[Stored data entries]
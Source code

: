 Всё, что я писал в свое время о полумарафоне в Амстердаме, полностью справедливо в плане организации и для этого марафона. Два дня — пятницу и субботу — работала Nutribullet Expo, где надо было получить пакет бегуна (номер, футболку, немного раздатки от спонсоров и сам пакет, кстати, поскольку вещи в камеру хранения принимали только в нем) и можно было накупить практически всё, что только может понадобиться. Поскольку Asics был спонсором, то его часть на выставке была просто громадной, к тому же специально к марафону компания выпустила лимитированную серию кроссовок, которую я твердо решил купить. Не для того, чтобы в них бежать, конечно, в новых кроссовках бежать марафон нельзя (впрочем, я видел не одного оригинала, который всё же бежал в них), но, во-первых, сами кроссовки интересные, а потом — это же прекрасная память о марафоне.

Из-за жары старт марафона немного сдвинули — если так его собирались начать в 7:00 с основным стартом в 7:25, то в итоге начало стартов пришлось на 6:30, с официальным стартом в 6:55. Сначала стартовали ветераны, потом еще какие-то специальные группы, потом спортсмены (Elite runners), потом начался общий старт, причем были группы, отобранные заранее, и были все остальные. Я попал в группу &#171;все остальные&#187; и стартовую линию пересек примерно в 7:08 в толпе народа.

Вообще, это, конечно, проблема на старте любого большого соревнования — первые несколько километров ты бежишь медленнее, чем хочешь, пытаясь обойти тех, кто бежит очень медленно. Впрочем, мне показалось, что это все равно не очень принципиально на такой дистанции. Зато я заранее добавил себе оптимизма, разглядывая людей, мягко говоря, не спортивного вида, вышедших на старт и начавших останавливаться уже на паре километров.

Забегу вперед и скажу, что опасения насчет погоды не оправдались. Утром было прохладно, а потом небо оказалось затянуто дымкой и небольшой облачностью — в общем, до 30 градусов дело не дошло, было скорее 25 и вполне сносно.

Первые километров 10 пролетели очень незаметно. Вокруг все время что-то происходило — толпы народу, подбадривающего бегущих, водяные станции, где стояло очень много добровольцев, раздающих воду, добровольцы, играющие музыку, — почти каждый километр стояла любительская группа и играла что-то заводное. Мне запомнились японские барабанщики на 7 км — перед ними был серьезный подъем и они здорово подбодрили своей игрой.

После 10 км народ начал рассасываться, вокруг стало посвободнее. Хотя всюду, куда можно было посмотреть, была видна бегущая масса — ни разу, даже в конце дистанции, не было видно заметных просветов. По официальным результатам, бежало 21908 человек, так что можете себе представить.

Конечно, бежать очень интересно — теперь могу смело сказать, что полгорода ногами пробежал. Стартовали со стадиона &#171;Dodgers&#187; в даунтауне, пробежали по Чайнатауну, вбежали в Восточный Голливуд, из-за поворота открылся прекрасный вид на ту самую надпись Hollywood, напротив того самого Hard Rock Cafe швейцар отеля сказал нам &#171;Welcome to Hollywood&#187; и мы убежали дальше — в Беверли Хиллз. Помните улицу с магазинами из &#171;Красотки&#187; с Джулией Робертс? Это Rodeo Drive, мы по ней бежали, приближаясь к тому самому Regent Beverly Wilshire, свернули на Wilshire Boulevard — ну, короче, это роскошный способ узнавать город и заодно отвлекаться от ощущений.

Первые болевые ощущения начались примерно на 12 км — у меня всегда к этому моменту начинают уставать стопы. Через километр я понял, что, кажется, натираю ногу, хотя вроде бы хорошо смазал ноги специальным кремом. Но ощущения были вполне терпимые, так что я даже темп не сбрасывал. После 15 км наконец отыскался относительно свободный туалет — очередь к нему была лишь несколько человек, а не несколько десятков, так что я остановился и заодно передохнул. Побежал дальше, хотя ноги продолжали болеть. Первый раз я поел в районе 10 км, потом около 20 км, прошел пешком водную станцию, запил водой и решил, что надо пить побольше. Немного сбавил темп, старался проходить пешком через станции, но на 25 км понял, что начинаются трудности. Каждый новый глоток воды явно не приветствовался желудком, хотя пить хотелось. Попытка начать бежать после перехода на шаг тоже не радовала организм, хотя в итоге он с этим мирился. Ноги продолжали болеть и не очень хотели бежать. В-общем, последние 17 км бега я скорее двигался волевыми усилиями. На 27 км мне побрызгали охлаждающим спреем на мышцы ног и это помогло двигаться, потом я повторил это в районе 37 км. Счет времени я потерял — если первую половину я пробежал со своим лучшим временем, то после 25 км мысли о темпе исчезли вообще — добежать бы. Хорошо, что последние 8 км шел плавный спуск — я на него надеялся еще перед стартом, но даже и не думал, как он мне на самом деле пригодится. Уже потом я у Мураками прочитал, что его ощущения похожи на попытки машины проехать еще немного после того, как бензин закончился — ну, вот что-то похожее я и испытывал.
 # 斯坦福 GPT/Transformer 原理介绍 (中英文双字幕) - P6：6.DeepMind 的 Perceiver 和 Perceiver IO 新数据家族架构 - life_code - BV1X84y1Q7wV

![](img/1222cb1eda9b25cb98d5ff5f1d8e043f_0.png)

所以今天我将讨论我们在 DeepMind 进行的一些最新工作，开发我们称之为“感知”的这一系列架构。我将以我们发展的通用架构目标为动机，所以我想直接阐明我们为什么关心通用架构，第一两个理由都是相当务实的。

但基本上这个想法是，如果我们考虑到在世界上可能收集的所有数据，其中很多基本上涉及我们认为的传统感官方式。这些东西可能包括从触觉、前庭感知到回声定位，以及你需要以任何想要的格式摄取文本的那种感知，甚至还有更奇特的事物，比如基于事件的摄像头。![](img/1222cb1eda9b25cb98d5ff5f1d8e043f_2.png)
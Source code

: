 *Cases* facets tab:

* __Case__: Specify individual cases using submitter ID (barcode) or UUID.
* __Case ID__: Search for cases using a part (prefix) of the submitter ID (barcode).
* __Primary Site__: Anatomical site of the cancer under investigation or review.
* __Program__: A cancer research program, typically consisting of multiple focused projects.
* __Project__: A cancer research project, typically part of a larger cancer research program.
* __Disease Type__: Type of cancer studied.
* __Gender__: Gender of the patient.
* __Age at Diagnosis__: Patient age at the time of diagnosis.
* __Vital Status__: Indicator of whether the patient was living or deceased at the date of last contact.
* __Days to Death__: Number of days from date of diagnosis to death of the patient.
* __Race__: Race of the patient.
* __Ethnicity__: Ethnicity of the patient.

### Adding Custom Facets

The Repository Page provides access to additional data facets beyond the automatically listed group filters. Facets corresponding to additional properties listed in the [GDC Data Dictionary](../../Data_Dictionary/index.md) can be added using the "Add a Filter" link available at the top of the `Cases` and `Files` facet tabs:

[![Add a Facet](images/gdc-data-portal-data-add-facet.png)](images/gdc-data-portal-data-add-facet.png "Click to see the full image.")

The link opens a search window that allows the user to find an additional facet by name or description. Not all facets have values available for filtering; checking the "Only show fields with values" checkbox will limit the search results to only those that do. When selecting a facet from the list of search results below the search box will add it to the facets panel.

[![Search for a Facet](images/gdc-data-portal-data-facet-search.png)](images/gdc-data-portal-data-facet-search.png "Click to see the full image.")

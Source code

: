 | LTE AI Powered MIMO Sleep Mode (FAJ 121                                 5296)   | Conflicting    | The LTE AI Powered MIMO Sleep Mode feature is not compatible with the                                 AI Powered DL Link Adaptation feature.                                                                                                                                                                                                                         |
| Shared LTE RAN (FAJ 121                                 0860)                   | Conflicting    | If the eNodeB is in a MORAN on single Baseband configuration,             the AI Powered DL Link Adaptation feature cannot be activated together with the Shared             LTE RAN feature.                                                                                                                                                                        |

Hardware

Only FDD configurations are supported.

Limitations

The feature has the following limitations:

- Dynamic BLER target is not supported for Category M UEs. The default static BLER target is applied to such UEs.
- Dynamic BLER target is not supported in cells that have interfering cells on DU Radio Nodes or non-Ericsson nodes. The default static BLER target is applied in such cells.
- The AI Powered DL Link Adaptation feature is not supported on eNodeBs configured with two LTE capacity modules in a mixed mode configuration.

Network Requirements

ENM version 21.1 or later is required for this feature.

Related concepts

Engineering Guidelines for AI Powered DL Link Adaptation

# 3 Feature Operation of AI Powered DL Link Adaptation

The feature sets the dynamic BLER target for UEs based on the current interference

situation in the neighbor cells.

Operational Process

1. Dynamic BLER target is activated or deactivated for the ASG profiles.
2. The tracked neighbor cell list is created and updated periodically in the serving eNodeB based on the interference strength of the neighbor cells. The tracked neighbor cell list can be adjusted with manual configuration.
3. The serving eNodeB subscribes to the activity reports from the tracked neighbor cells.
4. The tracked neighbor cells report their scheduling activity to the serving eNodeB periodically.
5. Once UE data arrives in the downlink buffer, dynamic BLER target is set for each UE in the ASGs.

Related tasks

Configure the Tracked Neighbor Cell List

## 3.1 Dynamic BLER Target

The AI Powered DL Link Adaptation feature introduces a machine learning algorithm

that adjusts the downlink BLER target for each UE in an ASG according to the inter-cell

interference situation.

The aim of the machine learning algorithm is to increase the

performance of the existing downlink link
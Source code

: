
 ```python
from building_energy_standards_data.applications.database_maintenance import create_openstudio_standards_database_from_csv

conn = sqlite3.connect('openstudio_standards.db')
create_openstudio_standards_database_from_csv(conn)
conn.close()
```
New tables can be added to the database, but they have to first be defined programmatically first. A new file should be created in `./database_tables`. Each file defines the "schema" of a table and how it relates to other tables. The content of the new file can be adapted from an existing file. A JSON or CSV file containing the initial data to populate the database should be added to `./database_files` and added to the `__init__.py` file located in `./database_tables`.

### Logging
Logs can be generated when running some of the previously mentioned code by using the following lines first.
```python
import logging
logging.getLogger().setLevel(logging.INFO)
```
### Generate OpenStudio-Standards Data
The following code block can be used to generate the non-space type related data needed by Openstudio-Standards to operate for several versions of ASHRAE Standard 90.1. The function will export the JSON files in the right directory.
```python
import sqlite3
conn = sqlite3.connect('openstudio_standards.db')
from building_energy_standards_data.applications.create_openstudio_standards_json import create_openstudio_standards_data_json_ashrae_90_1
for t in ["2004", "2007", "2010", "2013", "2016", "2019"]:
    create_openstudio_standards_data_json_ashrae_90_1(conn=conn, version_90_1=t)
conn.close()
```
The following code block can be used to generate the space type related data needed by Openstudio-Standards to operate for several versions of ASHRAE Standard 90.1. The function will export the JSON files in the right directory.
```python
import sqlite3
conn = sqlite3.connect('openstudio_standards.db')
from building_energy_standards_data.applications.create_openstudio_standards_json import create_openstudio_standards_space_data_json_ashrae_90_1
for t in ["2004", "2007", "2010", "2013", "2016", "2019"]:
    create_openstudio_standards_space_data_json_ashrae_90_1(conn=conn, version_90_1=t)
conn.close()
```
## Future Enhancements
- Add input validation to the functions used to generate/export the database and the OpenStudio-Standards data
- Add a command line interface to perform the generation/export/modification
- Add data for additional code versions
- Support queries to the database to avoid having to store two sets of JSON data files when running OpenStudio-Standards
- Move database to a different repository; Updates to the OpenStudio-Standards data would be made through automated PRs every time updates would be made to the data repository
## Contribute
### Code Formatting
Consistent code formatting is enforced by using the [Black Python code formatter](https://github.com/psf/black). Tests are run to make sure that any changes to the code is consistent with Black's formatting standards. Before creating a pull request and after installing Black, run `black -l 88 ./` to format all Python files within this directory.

| Task to carry out |
Using the data above, transcribe the lines that run from the line with "После 10 км" to the line with "Конечно, бежать очень", both ends kept, and output nothing else.

| Exercise answer |
После 10 км народ начал рассасываться, вокруг стало посвободнее. Хотя всюду, куда можно было посмотреть, была видна бегущая масса — ни разу, даже в конце дистанции, не было видно заметных просветов. По официальным результатам, бежало 21908 человек, так что можете себе представить.

Конечно, бежать очень интересно — теперь могу смело сказать, что полгорода ногами пробежал. Стартовали со стадиона &#171;Dodgers&#187; в даунтауне, пробежали по Чайнатауну, вбежали в Восточный Голливуд, из-за поворота открылся прекрасный вид на ту самую надпись Hollywood, напротив того самого Hard Rock Cafe швейцар отеля сказал нам &#171;Welcome to Hollywood&#187; и мы убежали дальше — в Беверли Хиллз. Помните улицу с магазинами из &#171;Красотки&#187; с Джулией Робертс? Это Rodeo Drive, мы по ней бежали, приближаясь к тому самому Regent Beverly Wilshire, свернули на Wilshire Boulevard — ну, короче, это роскошный способ узнавать город и заодно отвлекаться от ощущений.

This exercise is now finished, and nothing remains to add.